### Work to complete
Find all lines in the listing that include the word "wlprog", then copy them.

== Segment start ==

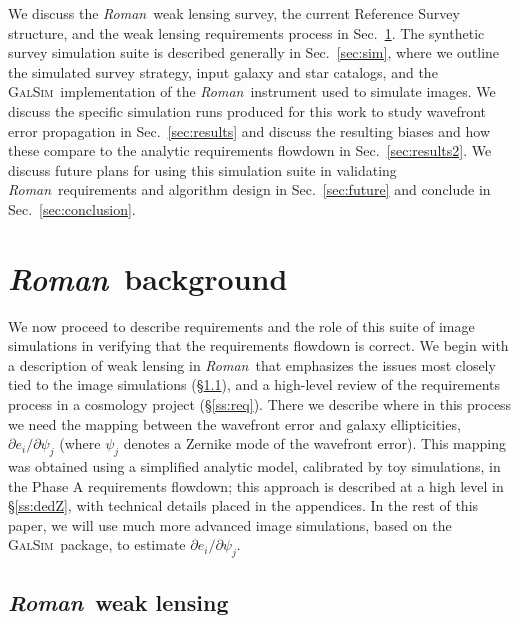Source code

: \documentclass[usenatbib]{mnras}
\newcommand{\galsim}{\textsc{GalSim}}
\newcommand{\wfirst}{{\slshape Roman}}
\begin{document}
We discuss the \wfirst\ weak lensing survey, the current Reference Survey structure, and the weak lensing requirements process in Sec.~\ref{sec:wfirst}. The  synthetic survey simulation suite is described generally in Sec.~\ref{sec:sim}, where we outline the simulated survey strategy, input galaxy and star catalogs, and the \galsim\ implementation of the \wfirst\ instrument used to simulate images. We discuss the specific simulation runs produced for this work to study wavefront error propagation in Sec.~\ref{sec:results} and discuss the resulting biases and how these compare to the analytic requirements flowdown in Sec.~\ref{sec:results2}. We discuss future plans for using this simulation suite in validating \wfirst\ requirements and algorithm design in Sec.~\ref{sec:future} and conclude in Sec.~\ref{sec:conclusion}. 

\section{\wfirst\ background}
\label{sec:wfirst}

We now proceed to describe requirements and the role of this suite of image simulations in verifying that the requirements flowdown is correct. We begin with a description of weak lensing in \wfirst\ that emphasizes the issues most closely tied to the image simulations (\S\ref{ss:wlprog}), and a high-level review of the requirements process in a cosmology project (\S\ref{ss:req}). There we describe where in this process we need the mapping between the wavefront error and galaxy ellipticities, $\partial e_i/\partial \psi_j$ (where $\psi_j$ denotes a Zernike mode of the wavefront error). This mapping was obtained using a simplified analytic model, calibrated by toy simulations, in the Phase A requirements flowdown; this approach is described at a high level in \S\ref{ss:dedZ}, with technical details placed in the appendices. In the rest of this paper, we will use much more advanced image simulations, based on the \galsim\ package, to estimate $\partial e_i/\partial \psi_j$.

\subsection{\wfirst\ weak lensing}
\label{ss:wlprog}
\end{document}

== Segment end ==

### Result of the exercise
We now proceed to describe requirements and the role of this suite of image simulations in verifying that the requirements flowdown is correct. We begin with a description of weak lensing in \wfirst\ that emphasizes the issues most closely tied to the image simulations (\S\ref{ss:wlprog}), and a high-level review of the requirements process in a cosmology project (\S\ref{ss:req}). There we describe where in this process we need the mapping between the wavefront error and galaxy ellipticities, $\partial e_i/\partial \psi_j$ (where $\psi_j$ denotes a Zernike mode of the wavefront error). This mapping was obtained using a simplified analytic model, calibrated by toy simulations, in the Phase A requirements flowdown; this approach is described at a high level in \S\ref{ss:dedZ}, with technical details placed in the appendices. In the rest of this paper, we will use much more advanced image simulations, based on the \galsim\ package, to estimate $\partial e_i/\partial \psi_j$.
\label{ss:wlprog}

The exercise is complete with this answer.